Six years ago we moved to China. I was so overwhelmed trying to make sense of everything I was experiencing that I just had to write it down. I needed an outlet. I emailed my jottings to many of my family and friends, and they graciously replied that they enjoyed my writing. Some of them even suggested that I write a book.

Well, I did. And I sent it off to New York City with high hopes. But it was continually rejected, for months, which then became years. But last summer I received an email that a publisher was interested. Overlook Press accepted it, and I’m happy to announce, that Home is a Roof Over a Pig: An American Family’s Journey in China, is released today.

In honor of Home is a Roof’s Publication Day, here’s an excerpt of the first page. Enjoy!

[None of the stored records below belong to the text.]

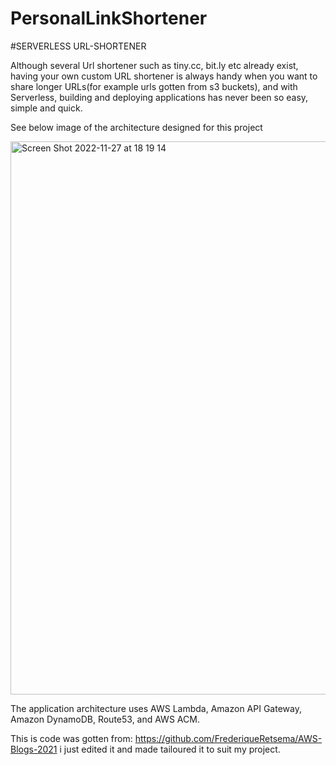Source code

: # PersonalLinkShortener

#SERVERLESS URL-SHORTENER

Although several Url shortener such as tiny.cc, bit.ly etc already exist, having your own custom URL shortener is always handy when you want to share longer URLs(for example urls gotten from s3 buckets), and with Serverless, building and deploying applications has never been so easy, simple and quick.

See below image of the architecture designed for this project

<img width="885" alt="Screen Shot 2022-11-27 at 18 19 14" src="https://user-images.githubusercontent.com/100156088/204341459-ce12fd4c-7832-40b9-a159-30c14e88567b.png">

The application architecture uses AWS Lambda, Amazon API Gateway, Amazon DynamoDB, Route53, and AWS ACM.









This is code was gotten from:  https://github.com/FrederiqueRetsema/AWS-Blogs-2021 i just edited it and made tailoured it to suit my project.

The Chinese writer Zhang Ailing said that every butterfly is a dead flower flying back to look for her lost life.

Perhaps that explains why I found myself arriving in China with a husband, three children, nineteen pieces of luggage, and a contract to teach at a local university. Three years before, my husband Chris and I had traveled to one of China’s poorer provinces to adopt a beautiful baby girl. We named her Grace Amelie—her middle name French like her older sister’s, her given name Grace because she was a heaven-sent gift. But as we finished up the paperwork and prepared to fly home, something began to nag at me.

It started at the hotel, when we took off her layers of clothes and the rag that served as a diaper, and replaced them with the cutest outfit we had brought with us and a fresh Pampers. For I knew I was changing her. And I was changing her yet again when I gave her her first bath, put her in a high chair, and babbled to her in English. It nagged at me when we boarded the airplane, landed her on U.S. soil, and happily told her she was now an American. For even though we were giving her a family and a place to belong, I knew I was changing her identity. And she was losing something.

Yes, the truth was, I had come to China, in part, looking for the life my daughter had lost.